A simple solution would be for curators and cataloguers to enter the URL for the related object into the object record directly like so:

<a href="http://example.org/object/O1234">

while this works, it's hardcoding into the object record information about a different system (the website) which may change over time, which might cause the URLs to break (obivously this should not happen, and redirects should be put into place to handle this - but still, it seems bad to hardcode architectural assumptions about one system into another system).
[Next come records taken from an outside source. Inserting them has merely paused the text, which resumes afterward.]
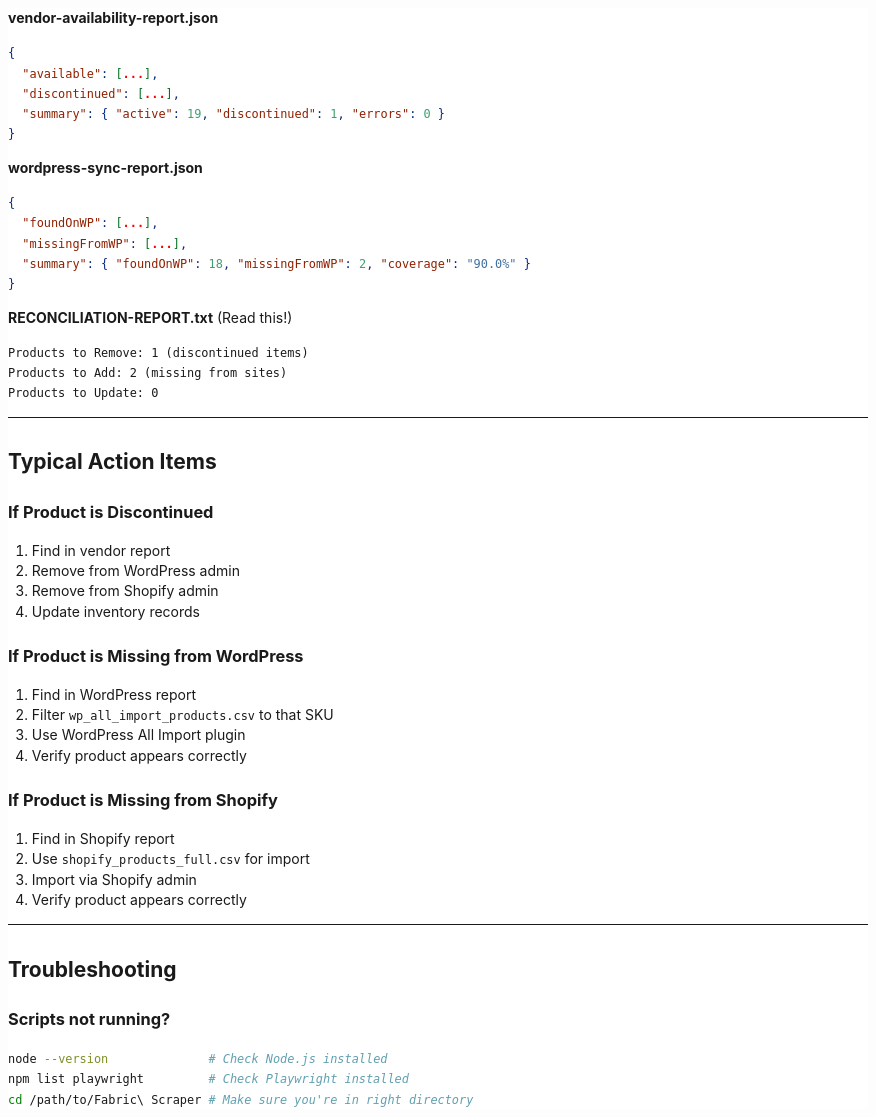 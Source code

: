 **vendor-availability-report.json**
```json
{
  "available": [...],
  "discontinued": [...],
  "summary": { "active": 19, "discontinued": 1, "errors": 0 }
}
```

**wordpress-sync-report.json**
```json
{
  "foundOnWP": [...],
  "missingFromWP": [...],
  "summary": { "foundOnWP": 18, "missingFromWP": 2, "coverage": "90.0%" }
}
```

**RECONCILIATION-REPORT.txt** (Read this!)
```
Products to Remove: 1 (discontinued items)
Products to Add: 2 (missing from sites)
Products to Update: 0
```

---

## Typical Action Items

### If Product is Discontinued
1. Find in vendor report
2. Remove from WordPress admin
3. Remove from Shopify admin
4. Update inventory records

### If Product is Missing from WordPress
1. Find in WordPress report
2. Filter `wp_all_import_products.csv` to that SKU
3. Use WordPress All Import plugin
4. Verify product appears correctly

### If Product is Missing from Shopify
1. Find in Shopify report
2. Use `shopify_products_full.csv` for import
3. Import via Shopify admin
4. Verify product appears correctly

---

## Troubleshooting

### Scripts not running?
```bash
node --version              # Check Node.js installed
npm list playwright         # Check Playwright installed
cd /path/to/Fabric\ Scraper # Make sure you're in right directory
```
It also requires the user to write some more HTML tags correctly by hand (unless a Collection Management System vendor implements it in their text editor to handle this) which creates the risk of tags not being closed, breaking the object page.

Better(?) Proposal

Fundamentally the issue then is that some (system architecture?) knowledge is not passed on between the two systems in the pipeline, knowledge which would tell the object page generater system how it could handle museum accession numbers within free text in some better way. To try to avoid creating some complex new standard for resolving this, and because HTML typographic tags are often used to pass on instructions around how text should be shown (e.g. for italics or bold) a proposal would be the use of the <data> HTML tag:

"The <data> HTML element links a given piece of content with a machine-readable translation."

(to quote from MDN - https://developer.mozilla.org/en-US/docs/Web/HTML/Reference/Elements/data)

so that feels a reasonable usage that we could including the knowledge of the object record identifier (for generating the URL) alongside the museum accession number (for humans to read). The free-text field would then be written as:

<data value="O1234">A.123&lt/data>

Which would have no impact on a page generation system that doesn't handle it (as the data element doesn't alter the text's presentation - although potentially the whole HTML could appear in raw form as above if HTML tags are not parsed/removed). But for an object page generation system that did know how to handle this, it could turn this into a direct link into the associated object record.

Admittedly, this has the same issues as writing in the HTML link directly, that is it requires the curator/cataloguer to type in a HTML tag correctly (unless the collection management system vendor implements something in the text editor to insert them for the user), but this time they are not hardcoding in a URL for another system, instead they are just putting in the identifier for the corresponding object record in the same system they are writing the current object record.

Extending further

Taking this further, the data element could also have some custom attributes (using data-) which allows for a variety of different links to be generated in the page building system, for example:

links to controlled identifier faceted search - perhaps data-controlled-field="materials" to indicate a link to the materials facet)
links to other cataloguing systems such as the library or archive catalogue
links to map co-ordinates
links to other institutions systems (but then how do we know how to build the right URL for the other institution?)

But perhaps that is something that needs more standardisation, to avoid a mess of different custom attributes across systems. Possibly an area for an organisation like Collections Trust to take up? (because there are no other problems around of course!)